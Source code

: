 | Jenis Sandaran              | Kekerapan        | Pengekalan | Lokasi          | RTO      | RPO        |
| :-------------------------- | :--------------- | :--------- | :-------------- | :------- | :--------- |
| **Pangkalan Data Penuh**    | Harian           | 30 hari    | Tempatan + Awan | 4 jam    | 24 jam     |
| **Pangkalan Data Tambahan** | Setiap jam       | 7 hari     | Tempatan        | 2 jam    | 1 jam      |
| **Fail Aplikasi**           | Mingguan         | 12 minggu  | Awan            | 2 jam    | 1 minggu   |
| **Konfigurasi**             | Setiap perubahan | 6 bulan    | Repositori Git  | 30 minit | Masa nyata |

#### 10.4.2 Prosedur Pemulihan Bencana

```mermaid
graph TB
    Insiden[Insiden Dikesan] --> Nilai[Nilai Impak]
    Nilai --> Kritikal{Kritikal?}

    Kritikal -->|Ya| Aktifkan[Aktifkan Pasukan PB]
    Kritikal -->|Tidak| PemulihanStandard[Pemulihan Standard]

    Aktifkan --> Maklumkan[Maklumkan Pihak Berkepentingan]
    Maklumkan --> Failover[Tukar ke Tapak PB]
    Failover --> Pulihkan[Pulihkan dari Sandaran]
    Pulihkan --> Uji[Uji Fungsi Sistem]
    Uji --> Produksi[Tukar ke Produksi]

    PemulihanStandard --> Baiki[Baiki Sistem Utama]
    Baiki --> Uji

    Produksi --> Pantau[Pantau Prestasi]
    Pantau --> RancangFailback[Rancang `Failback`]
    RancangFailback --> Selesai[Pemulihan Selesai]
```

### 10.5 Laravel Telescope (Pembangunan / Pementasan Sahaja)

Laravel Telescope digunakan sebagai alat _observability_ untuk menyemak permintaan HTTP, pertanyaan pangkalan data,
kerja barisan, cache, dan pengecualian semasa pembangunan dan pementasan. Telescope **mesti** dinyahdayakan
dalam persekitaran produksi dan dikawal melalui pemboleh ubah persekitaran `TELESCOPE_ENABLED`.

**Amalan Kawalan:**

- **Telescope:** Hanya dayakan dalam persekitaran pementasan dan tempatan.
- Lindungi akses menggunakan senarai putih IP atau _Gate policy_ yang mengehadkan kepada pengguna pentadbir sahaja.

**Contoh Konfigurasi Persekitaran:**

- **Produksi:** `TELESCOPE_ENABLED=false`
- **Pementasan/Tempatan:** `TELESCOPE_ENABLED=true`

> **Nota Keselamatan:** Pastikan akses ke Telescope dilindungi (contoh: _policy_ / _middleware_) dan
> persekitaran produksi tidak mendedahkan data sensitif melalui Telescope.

* * *

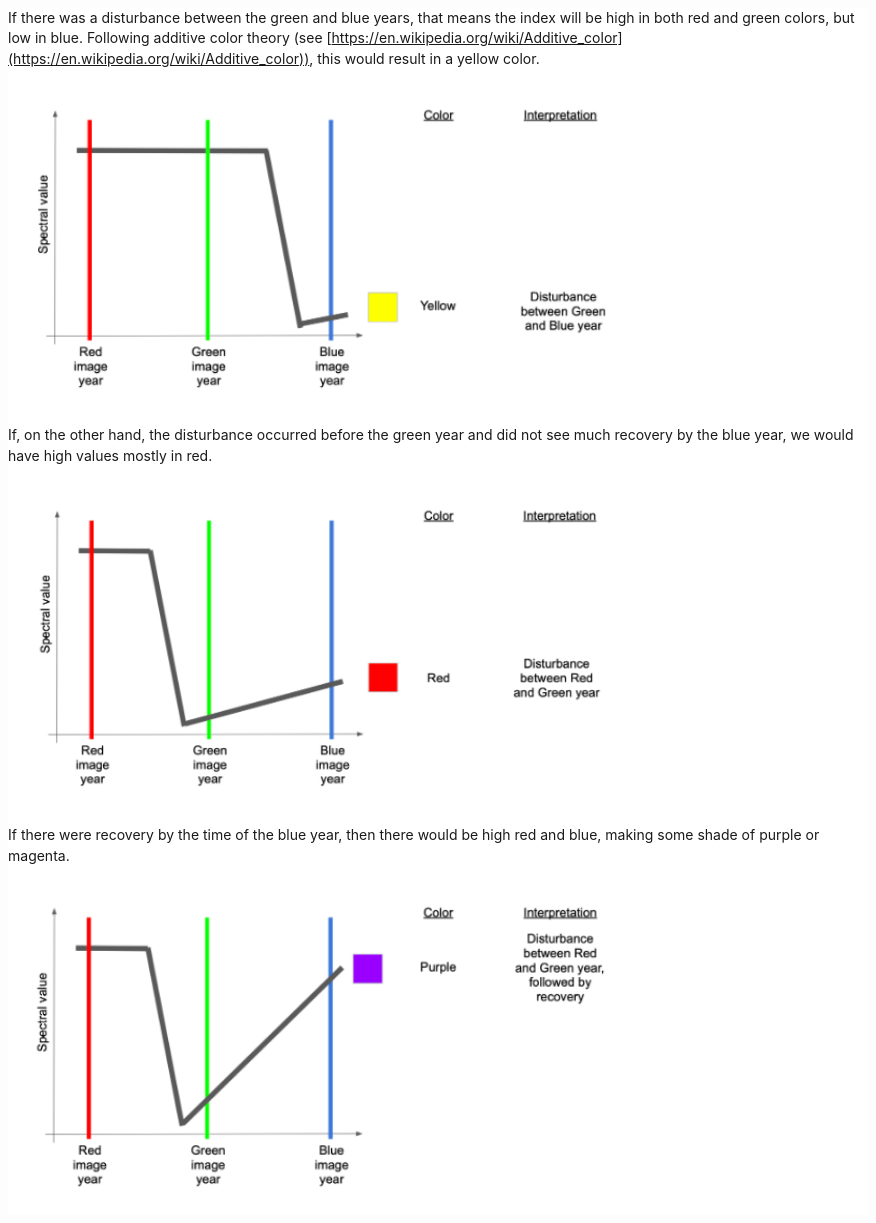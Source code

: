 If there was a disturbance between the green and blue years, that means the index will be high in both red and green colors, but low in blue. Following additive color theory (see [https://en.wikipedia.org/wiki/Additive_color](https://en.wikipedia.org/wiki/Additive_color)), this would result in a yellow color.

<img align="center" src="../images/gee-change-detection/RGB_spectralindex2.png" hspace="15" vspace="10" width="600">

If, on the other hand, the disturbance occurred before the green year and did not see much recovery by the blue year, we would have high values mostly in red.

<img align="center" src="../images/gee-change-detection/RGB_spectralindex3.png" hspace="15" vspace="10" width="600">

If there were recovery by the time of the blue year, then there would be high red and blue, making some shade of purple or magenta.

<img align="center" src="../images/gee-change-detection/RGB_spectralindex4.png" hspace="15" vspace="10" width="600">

### THE PROBLEM
Wherever a line holds the word "hari", copy that line out of the entries above.

### SOLUTION
| **Pangkalan Data Penuh**    | Harian           | 30 hari    | Tempatan + Awan | 4 jam    | 24 jam     |
| **Pangkalan Data Tambahan** | Setiap jam       | 7 hari     | Tempatan        | 2 jam    | 1 jam      |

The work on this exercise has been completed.